During Athina's childhood and adolescence, all expenditures made on her behalf by her father, funded by Onassis inheritance, had to be approved by the Board in advance. This led to Roussel threatening to move back to Paris, where income taxes would cost the estate a "small fortune a year". In 1999, a Vaduz court ordered the management of Athina's inheritance transferred from the Board to the KPMG Fides auditing firm in Lucerne.

== Personal life ==
=== First marriage ===
Roussel married Christina Onassis in 1984. They had a honeymoon in the Caribbean, but their marriage ended in divorce in 1987. Generally, the story is reported the same way, with the strong suggestion that theirs was a marriage based rather on convenience or infatuation than true love. Whatever the truth, there were certainly serious marital problems. Roussel had at least one extramarital affair during the marriage, with former Swedish model Marianne "Gaby" Landhage, who gave birth to their elder two (of three) children while Roussel was still married to Christina. Landhage and Roussel have a son just a few months younger than his daughter Athina (by Christina).

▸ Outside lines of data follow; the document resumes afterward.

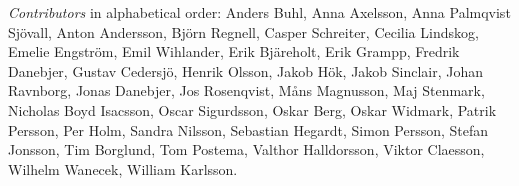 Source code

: \emph{Contributors} in alphabetical order:
Anders Buhl,
Anna Axelsson,
Anna Palmqvist Sjövall,
Anton Andersson,
Björn Regnell,
Casper Schreiter,
Cecilia Lindskog,
Emelie Engström,
Emil Wihlander,
Erik Bjäreholt,
Erik Grampp,
Fredrik Danebjer,
Gustav Cedersjö,
Henrik Olsson,
Jakob Hök,
Jakob Sinclair,
Johan Ravnborg,
Jonas Danebjer,
Jos Rosenqvist,
Måns Magnusson,
Maj Stenmark,
Nicholas Boyd Isacsson,
Oscar Sigurdsson,
Oskar Berg,
Oskar Widmark,
Patrik Persson,
Per Holm,
Sandra Nilsson,
Sebastian Hegardt,
Simon Persson,
Stefan Jonsson,
Tim Borglund,
Tom Postema,
Valthor Halldorsson,
Viktor Claesson,
Wilhelm Wanecek,
William Karlsson.
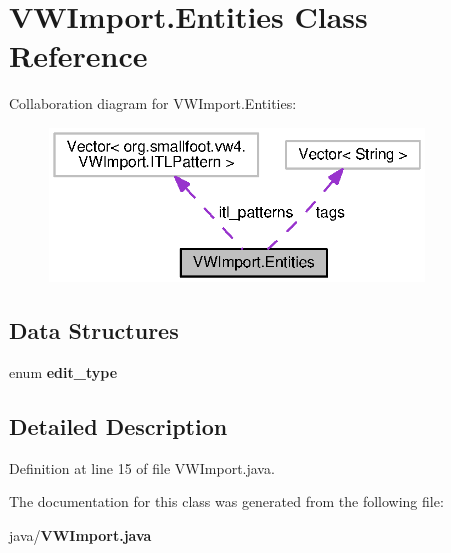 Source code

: \section{V\-W\-Import.\-Entities Class Reference}
\label{classorg_1_1smallfoot_1_1vw4_1_1VWImport_1_1Entities}


Collaboration diagram for V\-W\-Import.\-Entities\-:\nopagebreak
\begin{figure}[H]
\begin{center}
\leavevmode
\includegraphics[width=282pt]{classorg_1_1smallfoot_1_1vw4_1_1VWImport_1_1Entities__coll__graph}
\end{center}
\end{figure}
\subsection*{Data Structures}
\begin{DoxyCompactItemize}
\item 
enum {\bf edit\-\_\-type}
\end{DoxyCompactItemize}


\subsection{Detailed Description}


Definition at line 15 of file V\-W\-Import.\-java.



The documentation for this class was generated from the following file\-:\begin{DoxyCompactItemize}
\item 
java/{\bf V\-W\-Import.\-java}\end{DoxyCompactItemize}
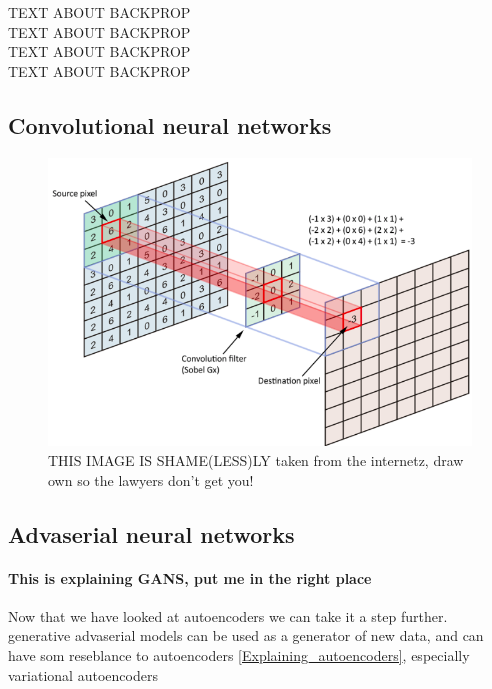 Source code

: 	TEXT ABOUT BACKPROP\\
	TEXT ABOUT BACKPROP\\
	TEXT ABOUT BACKPROP\\
	TEXT ABOUT BACKPROP\\
	
    \subsection{Convolutional neural networks}
	\begin{figure}[ht!]
	    \centering
	    \includegraphics[scale=0.2]{background/figures/conv_neural_network.png}
	    \caption{THIS IMAGE IS SHAME(LESS)LY taken from the internetz, draw own so the lawyers don't get you!}
	\end{figure}
    
    \subsection{Advaserial neural networks}
  	  	\paragraph{This is explaining GANS, put me in the right place} %
	  Now that we have looked at autoencoders we can take it a step further. 
	  generative advaserial models can be used as a generator of new data, and can have som reseblance to autoencoders \ref{Explaining_autoencoders}, especially variational autoencoders %
	  
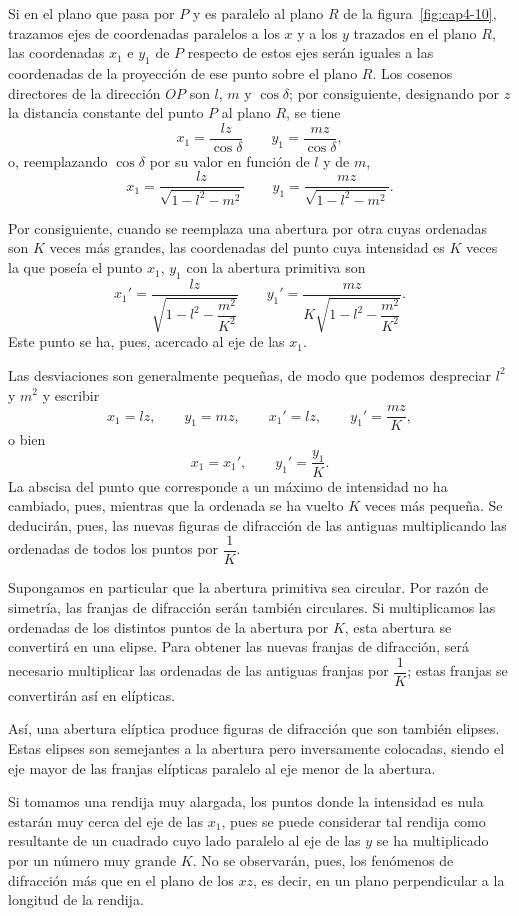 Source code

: Si en el plano que pasa por $P$ y es paralelo al plano $R$ de la
figura~\ref{fig:cap4-10}, trazamos ejes de coordenadas paralelos a los
$x$ y a los $y$ trazados en el plano $R$, las coordenadas $x_1$ e $y_1$
de $P$ respecto de estos ejes serán iguales a las coordenadas de la
proyección de ese punto sobre el plano $R$. Los cosenos directores de la
dirección $OP$ son $l$, $m$ y $\cos\delta$; por consiguiente, designando
por $z$ la distancia constante del punto $P$ al plano $R$, se tiene
\[
x_1 = \frac{lz}{\cos\delta}\qquad y_1 = \frac{mz}{\cos\delta},
\]
o, reemplazando $\cos\delta$ por su valor en función de $l$ y de $m$,
\[
x_1 = \frac{lz}{\sqrt{1-l^2-m^2}}\qquad y_1 = \frac{mz}{\sqrt{1-l^2-m^2}}.
\]

Por consiguiente, cuando se reemplaza una abertura por otra cuyas
ordenadas son $K$ veces más grandes, las coordenadas del punto cuya
intensidad es $K$ veces la que poseía el punto $x_1$, $y_1$ con la
abertura primitiva son
\[
x_1' = \frac{lz}{\sqrt{1-l^2-\dfrac{m^2}{K^2}}}\qquad
y_1' = \frac{mz}{K\sqrt{1-l^2-\dfrac{m^2}{K^2}}}.
\]
Este punto se ha, pues, acercado al eje de las $x_1$.

Las desviaciones son generalmente pequeñas, de modo que podemos
despreciar $l^2$ y $m^2$ y escribir
\[
x_1=lz,\qquad y_1=mz,\qquad x_1'=lz,\qquad y_1'=\frac{mz}{K},
\]
o bien
\[
x_1=x_1',\qquad y_1'=\frac{y_1}{K}.
\]
La abscisa del punto que corresponde a un máximo de intensidad no ha
cambiado, pues, mientras que la ordenada se ha vuelto $K$ veces más
pequeña. Se deducirán, pues, las nuevas figuras de difracción de las
antiguas multiplicando las ordenadas de todos los puntos por
$\dfrac{1}{K}$.

Supongamos en particular que la abertura primitiva sea circular. Por
razón de simetría, las franjas de difracción serán también circulares.
Si multiplicamos las ordenadas de los distintos puntos de la abertura por
$K$, esta abertura se convertirá en una elipse. Para obtener las nuevas
franjas de difracción, será necesario multiplicar las ordenadas de las
antiguas franjas por $\dfrac1K$; estas franjas se convertirán así en
elípticas.

Así, una abertura elíptica produce figuras de difracción que son también
elipses. Estas elipses son semejantes a la abertura pero inversamente
colocadas, siendo el eje mayor de las franjas elípticas paralelo al eje
menor de la abertura.

Si tomamos una rendija muy alargada, los puntos donde la intensidad es
nula estarán muy cerca del eje de las $x_1$, pues se puede considerar tal
rendija como resultante de un cuadrado cuyo lado paralelo al eje de las
$y$ se ha multiplicado por un número muy grande $K$. No se observarán,
pues, los fenómenos de difracción más que en el plano de los $xz$, es
decir, en un plano perpendicular a la longitud de la rendija.

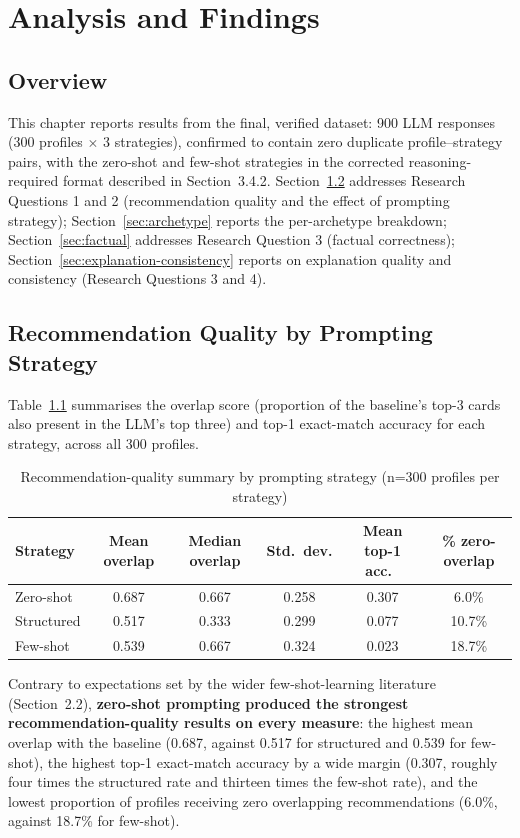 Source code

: \chapter{Analysis and Findings}
\label{ch:analysis}

\section{Overview}

This chapter reports results from the final, verified dataset: 900 LLM responses (300 profiles $\times$ 3 strategies), confirmed to contain zero duplicate profile--strategy pairs, with the zero-shot and few-shot strategies in the corrected reasoning-required format described in Section~3.4.2. Section~\ref{sec:rq1rq2} addresses Research Questions 1 and 2 (recommendation quality and the effect of prompting strategy); Section~\ref{sec:archetype} reports the per-archetype breakdown; Section~\ref{sec:factual} addresses Research Question 3 (factual correctness); Section~\ref{sec:explanation-consistency} reports on explanation quality and consistency (Research Questions 3 and 4).

\section{Recommendation Quality by Prompting Strategy}
\label{sec:rq1rq2}

Table~\ref{tab:overlap-summary} summarises the overlap score (proportion of the baseline's top-3 cards also present in the LLM's top three) and top-1 exact-match accuracy for each strategy, across all 300 profiles.

\begin{table}[htbp]
\centering
\caption{Recommendation-quality summary by prompting strategy (n=300 profiles per strategy)}
\label{tab:overlap-summary}
\begin{tabular}{lccccc}
\toprule
Strategy & Mean overlap & Median overlap & Std.\ dev. & Mean top-1 acc.\ & \% zero-overlap \\
\midrule
Zero-shot   & 0.687 & 0.667 & 0.258 & 0.307 & 6.0\% \\
Structured  & 0.517 & 0.333 & 0.299 & 0.077 & 10.7\% \\
Few-shot    & 0.539 & 0.667 & 0.324 & 0.023 & 18.7\% \\
\bottomrule
\end{tabular}
\end{table}

Contrary to expectations set by the wider few-shot-learning literature (Section~2.2), \textbf{zero-shot prompting produced the strongest recommendation-quality results on every measure}: the highest mean overlap with the baseline (0.687, against 0.517 for structured and 0.539 for few-shot), the highest top-1 exact-match accuracy by a wide margin (0.307, roughly four times the structured rate and thirteen times the few-shot rate), and the lowest proportion of profiles receiving zero overlapping recommendations (6.0\%, against 18.7\% for few-shot).

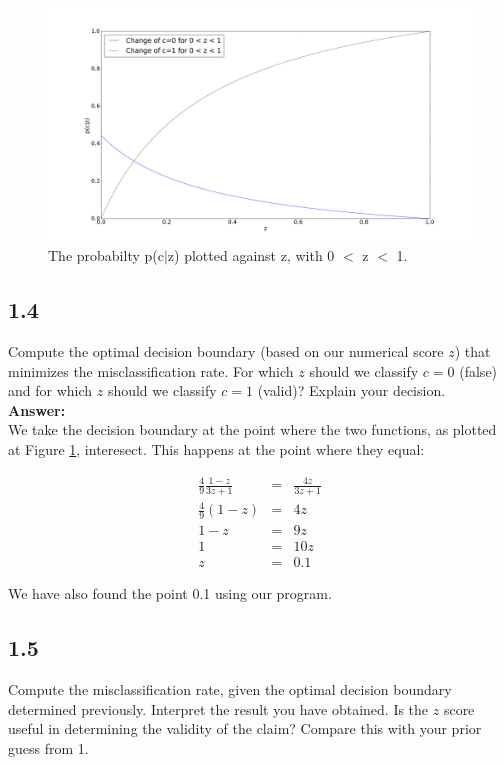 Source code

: \documentclass[a4paper]{article}
\begin{document}
\begin{figure}[H]
\includegraphics[width=\textwidth]{Exercise1,3.png}
\caption{ The probabilty p(c$|$z) plotted against z, with 0 $<$ z $<$ 1.}
\label{Fig1.3}
\end{figure}


\subsection*{1.4}

Compute the optimal decision boundary (based on our numerical score $z$) that minimizes the misclassification rate. For which $z$ should we classify $c = 0$ (false) and for which $z$ should we classify $c = 1$ (valid)? Explain your decision.\\


\textbf{Answer:}\\


We take the decision boundary at the point where the two functions, as plotted at Figure \ref{Fig1.3}, interesect. This happens at the point where they equal:

\begin{eqnarray}
\frac{4}{9} \frac{1-z	}{3z+1} &=& \frac{4z}{3z+1}\\
\frac{4}{9}(1-z) &=& 4z\\
1-z &=& 9z\\
1 &=& 10z\\
z &=& 0.1
\end{eqnarray}

We have also found the point 0.1 using our program.


\subsection*{1.5}

Compute the misclassification rate, given the optimal decision boundary determined previously. Interpret the result you have obtained. Is the $z$ score useful in determining the validity of the claim? Compare this with your prior guess from 1.\\
\end{document}
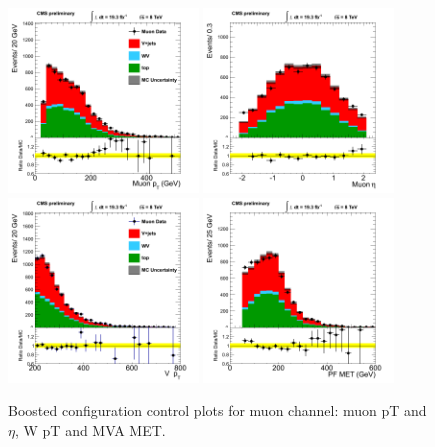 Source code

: \begin{figure}[htbp]
\centering
\includegraphics[width=0.45\textwidth]{figs/n-1_plots_mu/mu_W_muon_pt.png}
\includegraphics[width=0.45\textwidth]{figs/n-1_plots_mu/mu_W_muon_eta.png}
\includegraphics[width=0.45\textwidth]{figs/n-1_plots_mu/mu_W_pt.png}
\includegraphics[width=0.45\textwidth]{figs/n-1_plots_mu/mu_event_met_pfmet.png}\\
\caption{Boosted configuration control plots for muon channel: muon pT and $\eta$, W pT and MVA MET.}
\label{fig:control_boosted_mu}
\end{figure}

For Christina's part, she suffered from bouts of serious depression and allegedly self-medicated with drugs and overeating. In any case, Christina and Roussel began divorce proceedings eight months after Athina was born.

=== Second marriage ===
Roussel married Swedish model Marianne "Gaby" Landhage in 1990 in the village church in Villeny near Chambord, the Roussels' estate in Sologne. Athina Roussel was a bridal attendant. By then, Athina was in her father's custody. Roussel and Landhage now have three children: Erik, Sandrine, and Johanna. The two older children were born during Roussel's marriage to Christina — Erik in July 1985 and Sandrine in May 1987. Johanna was born in July 1991.